## Bidisagreements visualisation matrix

In this notebook I will demonstrate how to use the `agreements` package within the annotations library, which allows for the qualitative assessment of bidisagreements (cases of data instances with 1 disagreement). The lone class here is `BiDisagreements`.

In [1]:
import sys

from disagree import BiDisagreements
import pandas as pd

First we will create a dummy dataset of labels. Remember that current capabilities allow for labels of ascending integers starting at zero, as no labels. So if you have the possible labels `["cat", "dog", "giraffe", None]`, you will want to convert these to `[0, 1, 2, None]`. 

The data set in this tutorial will have 15 instances of data, annotated by 3 annotators. The possible labels will be `[0, 1, 2, 3, None]`:

In [2]:
test_annotations = {"a": [None, None, None, None, None, 1, 3, 0, 1, 0, 0, 2, 2, None, 2],
                    "b": [0, None, 1, 0, 2, 2, 3, 2, None, None, None, None, None, None, None],
                    "c": [None, None, 1, 0, 2, 3, 3, None, 1, 0, 0, 2, 2, None, 3]}

In [3]:
df = pd.DataFrame(test_annotations)
labels = [0, 1, 2, 3] # Note that you don't need to specify the presence of None labels

Initialise the instance:

In [4]:
bidis = BiDisagreements(df, labels)

We can get a summary of the number of instances of data where no disagreements occurred, where 1 disagreement occurred (bidisagreement), where 2 disagreements occurred (tridisagreement), and where even more disagreements occurred:

In [5]:
bidis.agreements_summary()

Number of instances with:
No disagreement: 9
Bidisagreement: 2
Tridisagreement: 1
More disagreements: 0


(9, 2, 1, 0)

This shows that there are 9 instances of data for which all annotators that labelled it agree. There are 2 instances whereby 2 of the annotators disagree on the label. There is 1 instance where 3 annotators disagree. There are no instances where more than 3 annotators disagree (there are only 3 annotators in this example anyway, so it would be very strange if this wasn't zero!).

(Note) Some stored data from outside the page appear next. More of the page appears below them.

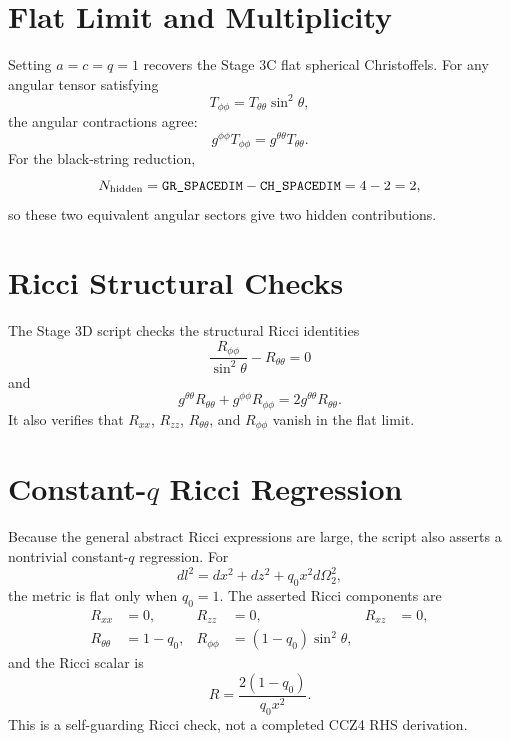 \documentclass[11pt]{article}
\newcommand{\GRSP}{\texttt{GR\_SPACEDIM}}
\newcommand{\CHSP}{\texttt{CH\_SPACEDIM}}
\begin{document}
\section{Flat Limit and Multiplicity}

Setting \(a=c=q=1\) recovers the Stage 3C flat spherical Christoffels. For any
angular tensor satisfying
\begin{equation}
  T_{\phi\phi}=T_{\theta\theta}\sin^2\theta,
\end{equation}
the angular contractions agree:
\begin{equation}
  g^{\phi\phi}T_{\phi\phi}
  =
  g^{\theta\theta}T_{\theta\theta}.
\end{equation}
For the black-string reduction,
\begin{equation}
  N_{\rm hidden}=\GRSP-\CHSP=4-2=2,
\end{equation}
so these two equivalent angular sectors give two hidden contributions.

\section{Ricci Structural Checks}

The Stage 3D script checks the structural Ricci identities
\begin{equation}
  \frac{R_{\phi\phi}}{\sin^2\theta} - R_{\theta\theta}=0
\end{equation}
and
\begin{equation}
  g^{\theta\theta}R_{\theta\theta}
  +
  g^{\phi\phi}R_{\phi\phi}
  =
  2g^{\theta\theta}R_{\theta\theta}.
\end{equation}
It also verifies that \(R_{xx}\), \(R_{zz}\), \(R_{\theta\theta}\), and
\(R_{\phi\phi}\) vanish in the flat limit.

\section{Constant-\texorpdfstring{\(q\)}{q} Ricci Regression}

Because the general abstract Ricci expressions are large, the script also
asserts a nontrivial constant-\(q\) regression. For
\begin{equation}
  dl^2 = dx^2 + dz^2 + q_0 x^2 d\Omega_2^2,
\end{equation}
the metric is flat only when \(q_0=1\). The asserted Ricci components are
\begin{align}
  R_{xx} &= 0,&
  R_{zz} &= 0,&
  R_{xz} &= 0,\\
  R_{\theta\theta} &= 1-q_0,&
  R_{\phi\phi} &= (1-q_0)\sin^2\theta,
\end{align}
and the Ricci scalar is
\begin{equation}
  R=\frac{2(1-q_0)}{q_0 x^2}.
\end{equation}
This is a self-guarding Ricci check, not a completed CCZ4 RHS derivation.
\end{document}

If you want to just have a look at the bidisagreements visually, then you can return a matrix representing the disagreements, and plot it however you like. Element $(i, j)$ is the number of bidisagreements between label $i$ and label $j$.

In [6]:
mat = bidis.agreements_matrix()
mat_normalised = bidis.agreements_matrix(normalise=True)

In [7]:
print(mat)
print(mat_normalised)

[[0. 0. 2. 0.]
 [0. 0. 0. 0.]
 [2. 0. 0. 2.]
 [0. 0. 2. 0.]]
[[0.  0.  0.5 0. ]
 [0.  0.  0.  0. ]
 [0.5 0.  0.  0.5]
 [0.  0.  0.5 0. ]]


As we've seen when using the `agreements_summary` method, there were two bidisagreements. This matrix shows that 2 of these come from a disagreement between labels 2 and 0, and the other 2 come from labels 2 and 3. 

At this small scale, it's not very useful, but when you have 10s of thousands of labels, this can be really useful for quickly identifying where large disagreements are coming from. Once you can pinpoint where the disagreement comes from, you can go about modifying annotation schema and/or label types.

Addressing these issues is essential to building datasets robust to machine learning algorithms. If your annotations are frought with disagreements, then any machine learning model will not be reliable.